Give him a tinkle and see how you get on.
05-02-2002, 03:11 AM
I have used velour paper a couple times for some seascapes using acrylic paint. This was some time ago. But from what I remember of the texture it is a velvet. It has a nap and is mostly used for stencil and paint work.
My guess would be that the nap surface is too loose to hold soft pastel. It just does'nt have the same texture as a good pastel paper. Soft pastel is almost ground into the tighter tooth or grain of a paper, some artists prepare a stiff board by coating it with an abrasive such as pumice as a work surface, but velour is more like a cloth. It's abrasive enough to allow the pastel to rub off, but not tight enough to hold it.
I have no idea whether oil pastels would work. I would think that the velour surface may tend to get gummed-up if too much blending is done.
But, you never know until you try. Perhaps you can find a way to make soft pastels and velour work. Maybe some surface preparation of some sort.

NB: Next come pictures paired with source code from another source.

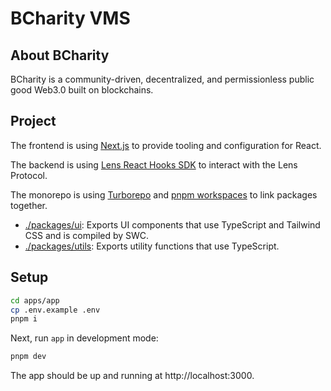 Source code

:# BCharity VMS

## About BCharity

BCharity is a community-driven, decentralized, and permissionless public good Web3.0 built on blockchains.

## Project

The frontend is using [Next.js](https://nextjs.org/) to provide tooling and configuration for React.

The backend is using [Lens React Hooks SDK](https://docs.lens.xyz/docs/sdk-react-getting-started) to interact with the Lens Protocol.

The monorepo is using [Turborepo](https://turborepo.org/) and [pnpm workspaces](https://pnpm.io/workspaces) to link packages together.

- [./packages/ui](./packages/ui): Exports UI components that use TypeScript and Tailwind CSS and is compiled by SWC.
- [./packages/utils](./packages/utils): Exports utility functions that use TypeScript.

## Setup

```bash
cd apps/app
cp .env.example .env
pnpm i
```

Next, run `app` in development mode:

```bash
pnpm dev
```

The app should be up and running at http://localhost:3000.
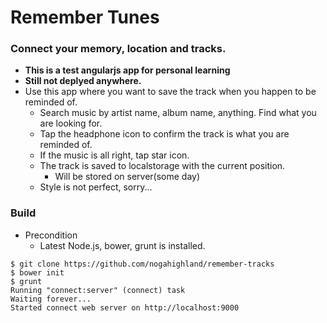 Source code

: # Remember Tunes
### Connect your memory, location and tracks.
- **This is a test angularjs app for personal learning**
- **Still not deplyed anywhere.**
- Use this app where you want to save the track when you happen to be reminded of.
  - Search music by artist name, album name, anything. Find what you are looking for.
  - Tap the headphone icon to confirm the track is what you are reminded of.
  - If the music is all right, tap star icon.
  - The track is saved to localstorage with the current position.
    - Will be stored on server(some day)
  - Style is not perfect, sorry...

### Build
- Precondition
  - Latest Node.js, bower, grunt is installed.

```
$ git clone https://github.com/nogahighland/remember-tracks
$ bower init
$ grunt
Running "connect:server" (connect) task
Waiting forever...
Started connect web server on http://localhost:9000
```
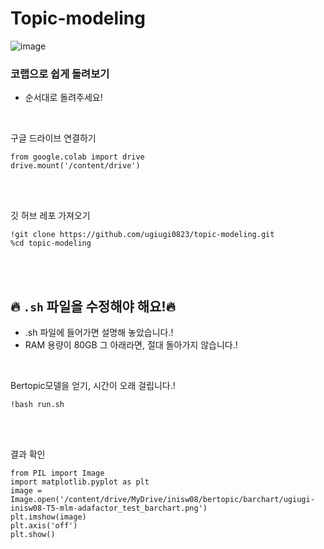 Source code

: # Topic-modeling

![image](https://github.com/ugiugi0823/topic-modeling/assets/106899647/9f515358-a9c3-48cb-93d4-953145f7c6e7)


### 코랩으로 쉽게 돌려보기
- 순서대로 돌려주세요!

<br/>


구글 드라이브 연결하기
```
from google.colab import drive
drive.mount('/content/drive')
```
<br/><br/>


깃 허브 레포 가져오기
```
!git clone https://github.com/ugiugi0823/topic-modeling.git
%cd topic-modeling
```
<br/><br/>



## 🔥 `.sh` 파일을 수정해야 해요!🔥
- .sh 파일에 들어가면 설명해 놓았습니다.!
- RAM 용량이 80GB 그 아래라면, 절대 돌아가지 않습니다.!

<br/>

Bertopic모델을 얻기, 시간이 오래 걸립니다.!
```
!bash run.sh
```
<br/><br/>




결과 확인
```
from PIL import Image
import matplotlib.pyplot as plt
image = Image.open('/content/drive/MyDrive/inisw08/bertopic/barchart/ugiugi-inisw08-T5-mlm-adafactor_test_barchart.png')
plt.imshow(image)
plt.axis('off')  
plt.show()
```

Good luck. Don't get discouraged.
05-02-2002, 04:17 AM
I stand corrected.
I've looked at Carols link for the velour portrait artist. Very impressive. It seems someone has already figured out how to use velour successfully.

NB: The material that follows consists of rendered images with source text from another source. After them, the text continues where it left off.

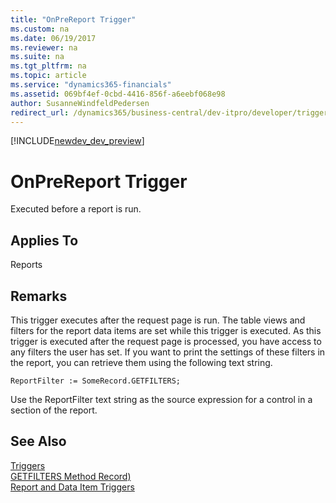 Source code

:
 ```yaml
---
title: "OnPreReport Trigger"
ms.custom: na
ms.date: 06/19/2017
ms.reviewer: na
ms.suite: na
ms.tgt_pltfrm: na
ms.topic: article
ms.service: "dynamics365-financials"
ms.assetid: 069bf4ef-0cbd-4416-856f-a6eebf068e98
author: SusanneWindfeldPedersen
redirect_url: /dynamics365/business-central/dev-itpro/developer/triggers/devenv-triggers
---
```


[!INCLUDE[newdev_dev_preview](../includes/newdev_dev_preview.md)]

# OnPreReport Trigger
Executed before a report is run.  
  
## Applies To  
 Reports  
  
## Remarks  
 This trigger executes after the request page is run. The table views and filters for the report data items are set while this trigger is executed. As this trigger is executed after the request page is processed, you have access to any filters the user has set. If you want to print the settings of these filters in the report, you can retrieve them using the following text string.  
  
```  
ReportFilter := SomeRecord.GETFILTERS;  
```  
  
 Use the ReportFilter text string as the source expression for a control in a section of the report.  
  
## See Also  
 [Triggers](devenv-triggers.md)  
 [GETFILTERS Method Record)](../methods/devenv-getfilters-method-record.md)  
 [Report and Data Item Triggers](devenv-report-and-data-item-triggers.md)   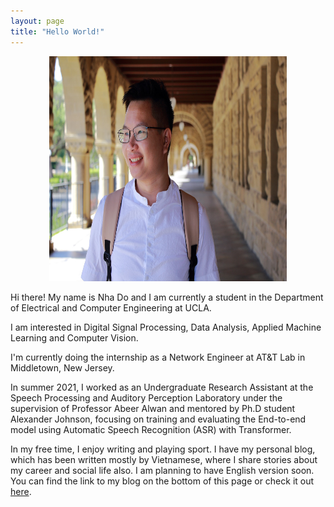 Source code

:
 ```yaml
---
layout: page
title: "Hello World!"
---
```


<p align="center">
<img src="images/Avatar.jpg" width="380" height="360">
</p>

Hi there! My name is Nha Do and I am currently a student in the Department of Electrical and Computer Engineering at UCLA.

I am interested in Digital Signal Processing, Data Analysis, Applied Machine Learning and Computer Vision.

I'm currently doing the internship as a Network Engineer at AT&T Lab in Middletown, New Jersey.

In summer 2021, I worked as an Undergraduate Research Assistant at the Speech Processing and Auditory Perception Laboratory under the supervision of Professor Abeer Alwan and mentored by Ph.D student Alexander Johnson, focusing on training and evaluating the End-to-end model using Automatic Speech Recognition (ASR) with Transformer.

In my free time, I enjoy writing and playing sport. I have my personal blog, which has been written mostly by Vietnamese, where I share stories about my career and social life also. I am planning to have English version soon. You can find the link to my blog on the bottom of this page or check it out [here](https://nhavtdo.wordpress.com/).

I have noticed that he makes his own custom pastel sticks because the average pastel color choices and hardness were not quite suitable for velour work. Although it seems he does recommend Sennelier and Schminke pastels if you can't make your own.

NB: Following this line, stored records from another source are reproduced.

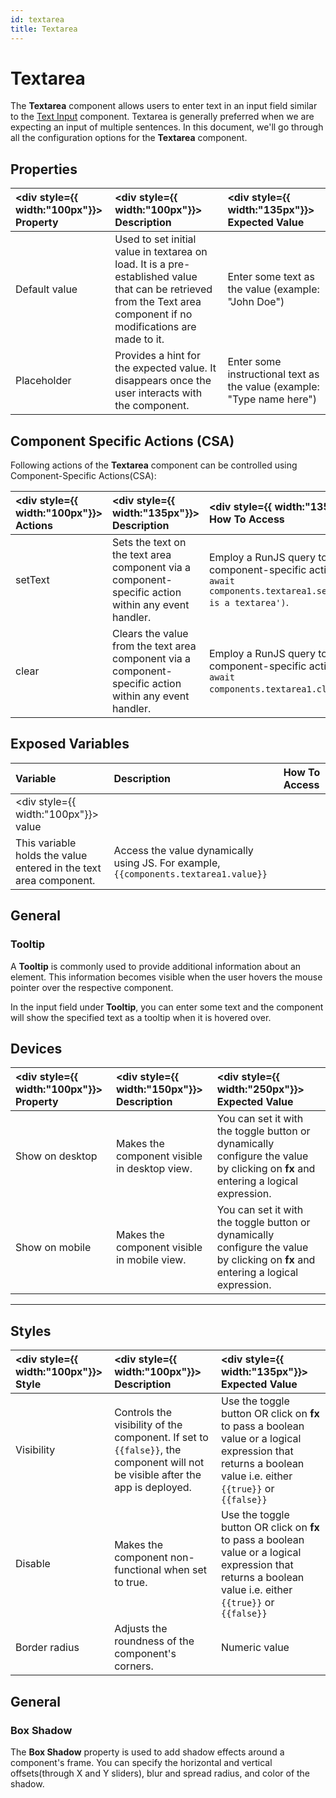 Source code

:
 ```yaml
---
id: textarea
title: Textarea
---
```


# Textarea

The **Textarea** component allows users to enter text in an input field similar to the [Text Input](/docs/widgets/text-input) component. Textarea is generally preferred when we are expecting an input of multiple sentences. In this document, we'll go through all the configuration options for the **Textarea** component.

<div style={{paddingTop:'24px'}}>

## Properties

| <div style={{ width:"100px"}}> Property </div> | <div style={{ width:"100px"}}> Description </div>                                                                                                                   | <div style={{ width:"135px"}}> Expected Value </div>                   |
| :--------------------------------------------- | :------------------------------------------------------------------------------------------------------------------------------------------------------------------ | :--------------------------------------------------------------------- |
| Default value                                  | Used to set initial value in textarea on load. It is a pre-established value that can be retrieved from the Text area component if no modifications are made to it. | Enter some text as the value (example: "John Doe")                     |
| Placeholder                                    | Provides a hint for the expected value. It disappears once the user interacts with the component.                                                                   | Enter some instructional text as the value (example: "Type name here") |

</div>

<div style={{paddingTop:'24px'}}>

## Component Specific Actions (CSA)

Following actions of the **Textarea** component can be controlled using Component-Specific Actions(CSA):

| <div style={{ width:"100px"}}> Actions </div> | <div style={{ width:"135px"}}> Description </div>                                                       | <div style={{ width:"135px"}}> How To Access </div>                                                                            |
| :-------------------------------------------- | :------------------------------------------------------------------------------------------------------ | :----------------------------------------------------------------------------------------------------------------------------- |
| setText                                       | Sets the text on the text area component via a component-specific action within any event handler.      | Employ a RunJS query to execute component-specific actions such as `await components.textarea1.setText('this is a textarea')`. |
| clear                                         | Clears the value from the text area component via a component-specific action within any event handler. | Employ a RunJS query to execute component-specific actions such as `await components.textarea1.clear()`.                       |

</div>

<div style={{paddingTop:'24px'}}>

## Exposed Variables

| Variable                                                          | Description                                                                          | How To Access |
| :---------------------------------------------------------------- | :----------------------------------------------------------------------------------- | :------------ |
| <div style={{ width:"100px"}}> value </div>                       |
| This variable holds the value entered in the text area component. | Access the value dynamically using JS. For example, `{{components.textarea1.value}}` |

</div>

<div style={{paddingTop:'24px'}}>

## General

### Tooltip

A **Tooltip** is commonly used to provide additional information about an element. This information becomes visible when the user hovers the mouse pointer over the respective component.

In the input field under **Tooltip**, you can enter some text and the component will show the specified text as a tooltip when it is hovered over.

</div>

<div style={{paddingTop:'24px'}}>

## Devices

| <div style={{ width:"100px"}}> Property </div> | <div style={{ width:"150px"}}> Description </div> | <div style={{ width:"250px"}}> Expected Value </div>                                                                              |
| :--------------------------------------------- | :------------------------------------------------ | :-------------------------------------------------------------------------------------------------------------------------------- |
| Show on desktop                                | Makes the component visible in desktop view.      | You can set it with the toggle button or dynamically configure the value by clicking on **fx** and entering a logical expression. |
| Show on mobile                                 | Makes the component visible in mobile view.       | You can set it with the toggle button or dynamically configure the value by clicking on **fx** and entering a logical expression. |

</div>

<div style={{paddingTop:'24px'}}>

---

## Styles

| <div style={{ width:"100px"}}> Style </div> | <div style={{ width:"100px"}}> Description </div>                                                                             | <div style={{ width:"135px"}}> Expected Value </div>                                                                                                        |
| :------------------------------------------ | :---------------------------------------------------------------------------------------------------------------------------- | :---------------------------------------------------------------------------------------------------------------------------------------------------------- |
| Visibility                                  | Controls the visibility of the component. If set to `{{false}}`, the component will not be visible after the app is deployed. | Use the toggle button OR click on **fx** to pass a boolean value or a logical expression that returns a boolean value i.e. either `{{true}}` or `{{false}}` |
| Disable                                     | Makes the component non-functional when set to true.                                                                          | Use the toggle button OR click on **fx** to pass a boolean value or a logical expression that returns a boolean value i.e. either `{{true}}` or `{{false}}` |
| Border radius                               | Adjusts the roundness of the component's corners.                                                                             | Numeric value                                                                                                                                               |

</div>

<div style={{paddingTop:'24px'}}>

## General

### Box Shadow

The **Box Shadow** property is used to add shadow effects around a component's frame. You can specify the horizontal and vertical offsets(through X and Y sliders), blur and spread radius, and color of the shadow.

</div>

I'm still not quite sure of his method, but the results are amazing
If you go to his How To section you can read more about his technique.
Although I've used velour quite a bit in the past, I use suede mat board instead now.
Few tips for velour -- some you've figured out already from just trying it :)
1) Use soft pastels only -- however, please note:
Even some Sennelier will scratch instead of color the surface. The best I've found are (in order of softness and best application):
b) Terry Ludwig
e) Winsor & Newton (some colors will scratch)
f) Rembrandt (there's not many that WON'T scratch)
g) Nupastel and anything else considered "hard"
h) Sennelier. They tend to be overtly gritty and that plays havoc with velour.
If it's not on the above list and is considered a soft pastel, then I haven't tried it on velour.
2) Don't knock your painting when you are done. Instead, VERY CAREFULLY use a can of compressed air at a respectable distance and lightly blow off any loose and excess dust. Good luck! :)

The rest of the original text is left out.